ヤマネコ-ノ-ツガイ【アッシュ】BANANAFISH
第14章 消えない傷
《アスランside》
『…ひぅっ!…ッい、ぁああ…!』
ユウコの叫び声に目を向けると、仮面を着けた男がナイフをユウコの首に浅く突きつけゆっくり動かした。
「あ、ぁあ…っユウコ…!!!」
『ア゛ズ…ッ…アスラッ…たすけ…て』
「もう1ヶ所だ」
「…はい」
『っ!…いゃぁああぁあ!!』
「ユウコ!…やめろ…っ!離せよ…!!」
両腕の鎖を男に引かれ檻に近付くことが出来ない。
『ぅ、アス…ラン…っいたい…よ…ぉ』
「あ……っ……ユウコ…!」
「…アッシュ、私は元々このような手荒な真似をする気は無かったのだ…しかし貴様が私に逆らうというのであれば致し方ない…どうする、まだユウコの傷跡を増やすかね?そうだな…今度は首ではなくその柔らかな頬にしようか」
その言葉に従うように仮面の男はナイフをスッと顔にやった。
『…っや!…たすけて…ア…ス…』
「…っ!…もう…やめて…っもう…ユウコをこれ以上傷つけないで…お願い…!」
「野垂れ死にそうだった貴様らを拾い、ここまで生かしてやったのはこの私だ…主人に逆らうなど言語道断。次はない…覚えておけ、私がお前を従わせることなど造作もないのだ。

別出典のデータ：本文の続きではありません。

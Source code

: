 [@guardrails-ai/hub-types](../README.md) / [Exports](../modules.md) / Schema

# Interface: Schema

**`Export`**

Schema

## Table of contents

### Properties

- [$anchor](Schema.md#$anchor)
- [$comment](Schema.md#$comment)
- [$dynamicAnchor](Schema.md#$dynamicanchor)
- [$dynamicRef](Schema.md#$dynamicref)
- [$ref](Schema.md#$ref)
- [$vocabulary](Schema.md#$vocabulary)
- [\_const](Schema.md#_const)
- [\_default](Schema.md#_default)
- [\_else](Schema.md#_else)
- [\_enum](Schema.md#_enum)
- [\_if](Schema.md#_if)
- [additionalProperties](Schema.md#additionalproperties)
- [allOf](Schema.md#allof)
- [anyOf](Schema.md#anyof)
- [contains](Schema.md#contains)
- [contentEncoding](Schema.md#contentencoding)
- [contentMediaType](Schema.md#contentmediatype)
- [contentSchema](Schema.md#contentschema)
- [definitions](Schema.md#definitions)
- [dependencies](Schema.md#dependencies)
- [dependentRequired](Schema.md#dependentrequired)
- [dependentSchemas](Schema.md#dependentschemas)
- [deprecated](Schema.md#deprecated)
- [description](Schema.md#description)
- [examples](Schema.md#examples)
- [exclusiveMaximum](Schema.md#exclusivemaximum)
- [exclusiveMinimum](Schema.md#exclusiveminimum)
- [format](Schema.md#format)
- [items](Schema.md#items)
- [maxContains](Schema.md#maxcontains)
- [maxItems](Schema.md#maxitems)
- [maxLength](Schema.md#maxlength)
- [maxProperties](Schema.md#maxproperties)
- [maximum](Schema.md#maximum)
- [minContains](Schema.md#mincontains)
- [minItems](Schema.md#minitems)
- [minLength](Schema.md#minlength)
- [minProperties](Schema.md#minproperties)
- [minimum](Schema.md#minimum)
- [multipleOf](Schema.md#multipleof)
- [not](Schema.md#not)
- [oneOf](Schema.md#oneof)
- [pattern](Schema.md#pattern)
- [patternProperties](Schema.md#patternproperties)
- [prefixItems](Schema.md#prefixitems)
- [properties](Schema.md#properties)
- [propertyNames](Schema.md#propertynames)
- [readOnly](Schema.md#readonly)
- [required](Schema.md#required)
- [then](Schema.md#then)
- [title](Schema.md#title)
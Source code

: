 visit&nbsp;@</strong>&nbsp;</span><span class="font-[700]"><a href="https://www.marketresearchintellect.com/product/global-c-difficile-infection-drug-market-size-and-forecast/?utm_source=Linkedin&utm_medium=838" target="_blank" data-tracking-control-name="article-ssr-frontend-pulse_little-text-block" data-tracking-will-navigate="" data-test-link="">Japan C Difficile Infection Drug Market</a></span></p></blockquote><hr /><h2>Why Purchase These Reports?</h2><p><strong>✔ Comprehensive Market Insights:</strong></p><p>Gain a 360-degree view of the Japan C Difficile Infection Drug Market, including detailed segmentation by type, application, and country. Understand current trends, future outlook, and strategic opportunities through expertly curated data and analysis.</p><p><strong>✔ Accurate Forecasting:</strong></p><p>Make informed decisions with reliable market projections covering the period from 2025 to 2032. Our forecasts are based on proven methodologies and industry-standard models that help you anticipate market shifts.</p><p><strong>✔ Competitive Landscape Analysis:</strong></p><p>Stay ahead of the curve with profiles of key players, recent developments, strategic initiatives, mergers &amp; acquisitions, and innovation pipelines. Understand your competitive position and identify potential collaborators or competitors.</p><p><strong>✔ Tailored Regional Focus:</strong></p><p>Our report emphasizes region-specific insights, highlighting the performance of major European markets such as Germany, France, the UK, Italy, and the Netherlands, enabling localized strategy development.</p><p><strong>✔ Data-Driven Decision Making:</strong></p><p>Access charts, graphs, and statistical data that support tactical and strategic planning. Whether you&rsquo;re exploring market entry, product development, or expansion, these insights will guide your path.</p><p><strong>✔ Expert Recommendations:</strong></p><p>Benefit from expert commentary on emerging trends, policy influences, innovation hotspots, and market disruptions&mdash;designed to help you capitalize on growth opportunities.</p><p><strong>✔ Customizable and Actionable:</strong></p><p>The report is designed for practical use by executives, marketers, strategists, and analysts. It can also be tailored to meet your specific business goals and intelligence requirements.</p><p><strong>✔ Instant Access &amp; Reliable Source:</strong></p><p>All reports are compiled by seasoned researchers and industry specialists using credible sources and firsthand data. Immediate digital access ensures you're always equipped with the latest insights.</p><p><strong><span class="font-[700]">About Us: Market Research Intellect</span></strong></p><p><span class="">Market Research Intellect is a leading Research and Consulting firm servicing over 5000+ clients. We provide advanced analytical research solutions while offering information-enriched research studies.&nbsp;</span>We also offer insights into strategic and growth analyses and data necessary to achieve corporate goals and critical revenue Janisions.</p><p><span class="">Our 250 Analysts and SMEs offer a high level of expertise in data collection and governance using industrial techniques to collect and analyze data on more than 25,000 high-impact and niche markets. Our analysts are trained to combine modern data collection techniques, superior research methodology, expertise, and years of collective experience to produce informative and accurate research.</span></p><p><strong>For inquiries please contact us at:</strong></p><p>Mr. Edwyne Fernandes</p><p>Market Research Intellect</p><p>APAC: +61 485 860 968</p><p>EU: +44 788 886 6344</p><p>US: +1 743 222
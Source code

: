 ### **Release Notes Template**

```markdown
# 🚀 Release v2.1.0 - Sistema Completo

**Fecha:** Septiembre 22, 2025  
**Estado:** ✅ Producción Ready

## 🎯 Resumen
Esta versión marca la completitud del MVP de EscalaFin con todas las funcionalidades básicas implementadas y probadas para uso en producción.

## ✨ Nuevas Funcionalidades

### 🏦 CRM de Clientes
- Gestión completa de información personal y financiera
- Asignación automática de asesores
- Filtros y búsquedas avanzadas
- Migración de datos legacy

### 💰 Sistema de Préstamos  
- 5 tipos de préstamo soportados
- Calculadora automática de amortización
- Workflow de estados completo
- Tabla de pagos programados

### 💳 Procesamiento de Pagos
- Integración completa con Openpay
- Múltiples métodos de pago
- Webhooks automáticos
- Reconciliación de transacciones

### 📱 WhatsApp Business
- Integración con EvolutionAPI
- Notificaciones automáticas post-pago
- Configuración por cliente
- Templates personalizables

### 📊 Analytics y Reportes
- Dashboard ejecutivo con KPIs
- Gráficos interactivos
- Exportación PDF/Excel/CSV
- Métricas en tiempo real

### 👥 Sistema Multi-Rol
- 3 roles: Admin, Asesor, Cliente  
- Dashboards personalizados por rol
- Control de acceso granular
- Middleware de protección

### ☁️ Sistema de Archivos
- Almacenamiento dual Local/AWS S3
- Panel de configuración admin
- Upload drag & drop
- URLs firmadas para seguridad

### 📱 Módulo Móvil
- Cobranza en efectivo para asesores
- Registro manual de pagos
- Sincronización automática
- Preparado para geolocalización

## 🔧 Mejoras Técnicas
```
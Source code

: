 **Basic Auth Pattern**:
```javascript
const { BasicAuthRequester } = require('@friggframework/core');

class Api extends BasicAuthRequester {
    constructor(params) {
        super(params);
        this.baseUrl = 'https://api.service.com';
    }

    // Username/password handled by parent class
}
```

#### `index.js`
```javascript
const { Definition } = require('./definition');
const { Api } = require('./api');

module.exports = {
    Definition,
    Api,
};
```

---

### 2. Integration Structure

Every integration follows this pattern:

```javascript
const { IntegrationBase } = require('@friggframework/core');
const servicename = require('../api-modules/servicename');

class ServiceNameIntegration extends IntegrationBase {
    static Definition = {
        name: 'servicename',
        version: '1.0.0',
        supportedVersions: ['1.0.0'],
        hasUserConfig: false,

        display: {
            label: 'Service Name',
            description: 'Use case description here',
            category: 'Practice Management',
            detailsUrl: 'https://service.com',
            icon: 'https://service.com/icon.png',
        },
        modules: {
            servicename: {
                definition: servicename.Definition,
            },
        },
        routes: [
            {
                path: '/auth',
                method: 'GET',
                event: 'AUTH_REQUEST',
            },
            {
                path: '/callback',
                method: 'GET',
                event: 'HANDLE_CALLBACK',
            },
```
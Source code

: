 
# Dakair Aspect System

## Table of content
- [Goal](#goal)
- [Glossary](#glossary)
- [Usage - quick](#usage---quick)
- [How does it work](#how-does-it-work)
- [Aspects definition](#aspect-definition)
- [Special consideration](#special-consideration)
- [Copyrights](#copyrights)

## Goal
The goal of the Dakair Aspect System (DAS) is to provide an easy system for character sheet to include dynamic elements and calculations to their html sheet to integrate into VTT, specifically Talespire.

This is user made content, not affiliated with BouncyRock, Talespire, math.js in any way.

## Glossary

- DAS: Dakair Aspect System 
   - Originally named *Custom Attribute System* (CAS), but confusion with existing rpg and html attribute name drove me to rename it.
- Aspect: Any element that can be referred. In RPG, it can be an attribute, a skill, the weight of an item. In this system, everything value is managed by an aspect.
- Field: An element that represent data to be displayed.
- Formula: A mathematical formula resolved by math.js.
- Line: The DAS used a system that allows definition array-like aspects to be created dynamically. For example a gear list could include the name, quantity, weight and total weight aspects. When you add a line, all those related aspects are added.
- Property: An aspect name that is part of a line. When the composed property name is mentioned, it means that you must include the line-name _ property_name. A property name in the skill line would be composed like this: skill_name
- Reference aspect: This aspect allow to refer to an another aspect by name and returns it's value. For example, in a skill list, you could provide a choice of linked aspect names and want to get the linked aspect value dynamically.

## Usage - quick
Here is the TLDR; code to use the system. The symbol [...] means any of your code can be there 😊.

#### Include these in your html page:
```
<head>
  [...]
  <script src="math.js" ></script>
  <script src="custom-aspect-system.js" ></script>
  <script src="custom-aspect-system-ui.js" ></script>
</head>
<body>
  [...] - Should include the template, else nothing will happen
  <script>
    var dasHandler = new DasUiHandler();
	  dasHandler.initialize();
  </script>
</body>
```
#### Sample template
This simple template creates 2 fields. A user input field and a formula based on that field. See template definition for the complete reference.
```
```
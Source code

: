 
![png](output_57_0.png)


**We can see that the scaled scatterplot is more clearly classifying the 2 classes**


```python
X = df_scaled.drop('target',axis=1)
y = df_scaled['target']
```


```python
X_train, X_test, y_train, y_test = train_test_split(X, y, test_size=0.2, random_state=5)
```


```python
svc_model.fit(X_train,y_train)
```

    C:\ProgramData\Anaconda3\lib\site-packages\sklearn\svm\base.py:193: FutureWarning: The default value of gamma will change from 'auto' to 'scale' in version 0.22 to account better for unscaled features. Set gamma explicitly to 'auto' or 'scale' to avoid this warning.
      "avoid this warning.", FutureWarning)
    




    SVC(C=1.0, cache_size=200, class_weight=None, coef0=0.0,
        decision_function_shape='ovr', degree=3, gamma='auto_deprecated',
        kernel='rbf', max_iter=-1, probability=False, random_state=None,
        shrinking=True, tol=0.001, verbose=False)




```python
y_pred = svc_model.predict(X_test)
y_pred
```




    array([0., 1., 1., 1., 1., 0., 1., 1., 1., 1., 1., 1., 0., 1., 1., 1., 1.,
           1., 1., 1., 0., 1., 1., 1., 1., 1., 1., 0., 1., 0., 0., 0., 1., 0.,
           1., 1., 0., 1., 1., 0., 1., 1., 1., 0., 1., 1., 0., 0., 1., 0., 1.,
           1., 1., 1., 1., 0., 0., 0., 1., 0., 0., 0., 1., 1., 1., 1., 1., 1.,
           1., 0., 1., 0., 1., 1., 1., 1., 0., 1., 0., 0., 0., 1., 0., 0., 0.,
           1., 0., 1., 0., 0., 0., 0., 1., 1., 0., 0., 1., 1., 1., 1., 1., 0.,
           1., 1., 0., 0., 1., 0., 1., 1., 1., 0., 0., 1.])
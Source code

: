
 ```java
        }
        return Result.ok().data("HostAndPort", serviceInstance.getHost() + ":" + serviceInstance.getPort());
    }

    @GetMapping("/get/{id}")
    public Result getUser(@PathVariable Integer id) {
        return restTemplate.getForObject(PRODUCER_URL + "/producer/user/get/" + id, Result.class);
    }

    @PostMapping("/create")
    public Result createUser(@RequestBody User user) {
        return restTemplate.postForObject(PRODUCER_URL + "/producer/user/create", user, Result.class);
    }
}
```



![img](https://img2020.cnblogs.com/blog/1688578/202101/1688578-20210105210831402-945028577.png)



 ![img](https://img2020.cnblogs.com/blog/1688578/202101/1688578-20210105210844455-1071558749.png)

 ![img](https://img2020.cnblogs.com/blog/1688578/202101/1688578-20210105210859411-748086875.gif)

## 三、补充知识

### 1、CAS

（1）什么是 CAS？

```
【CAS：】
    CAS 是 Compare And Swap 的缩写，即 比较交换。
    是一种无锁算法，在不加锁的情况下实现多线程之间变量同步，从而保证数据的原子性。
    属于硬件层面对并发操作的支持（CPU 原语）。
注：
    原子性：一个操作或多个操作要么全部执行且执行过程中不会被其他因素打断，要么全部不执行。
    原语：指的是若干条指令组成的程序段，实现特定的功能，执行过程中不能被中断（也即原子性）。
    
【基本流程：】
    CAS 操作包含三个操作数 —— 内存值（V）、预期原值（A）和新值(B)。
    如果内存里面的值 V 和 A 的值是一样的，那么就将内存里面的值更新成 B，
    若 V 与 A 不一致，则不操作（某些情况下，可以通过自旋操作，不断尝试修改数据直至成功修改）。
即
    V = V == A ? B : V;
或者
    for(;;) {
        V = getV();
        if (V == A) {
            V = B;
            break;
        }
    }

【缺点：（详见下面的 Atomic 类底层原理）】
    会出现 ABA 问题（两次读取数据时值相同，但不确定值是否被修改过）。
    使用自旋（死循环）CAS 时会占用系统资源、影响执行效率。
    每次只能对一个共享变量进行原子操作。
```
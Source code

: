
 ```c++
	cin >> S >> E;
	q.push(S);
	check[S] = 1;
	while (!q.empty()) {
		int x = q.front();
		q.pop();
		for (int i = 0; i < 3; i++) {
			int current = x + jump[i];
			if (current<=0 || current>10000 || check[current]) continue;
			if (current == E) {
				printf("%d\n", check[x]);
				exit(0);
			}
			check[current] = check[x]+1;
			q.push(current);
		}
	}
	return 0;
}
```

……さて皆様方、随分と長いオープニングアクトとなりましたが、ショーのメインはここからです。日頃より皆様方に可愛がって頂いているアッシュもついに精通を迎えましてね、この子にも1人のオスとしての悦びを体験させてやろうとこのロストヴァージンショーを計画しました。…もちろんこちらのメスも性交経験のない正真正銘のヴァージンですよ。
この2人は幼い頃から共に過ごしてきたらしく不思議な絆をもっています。そんな清らかな少年少女が…これから皆様方の目の前で大人の男女の愛の交わりを魅せるのです。
…本日はどうぞ、この2人の“生”と“性”を心ゆくまでお楽しみください」
拍手と歓声がどこか遠くに聞こえる。
ドクンドクンと嫌な音を立てる心臓も、頬を伝う涙も…全部が自分のじゃないみたいだ。
トンッと背中を押されて、足が勝手に数歩進むとガシャンと背後で扉が閉まる。
神様…お願いします。
僕たちを助けてください。
あの大きな月の夜の奇跡みたいに…
どうか、神様…。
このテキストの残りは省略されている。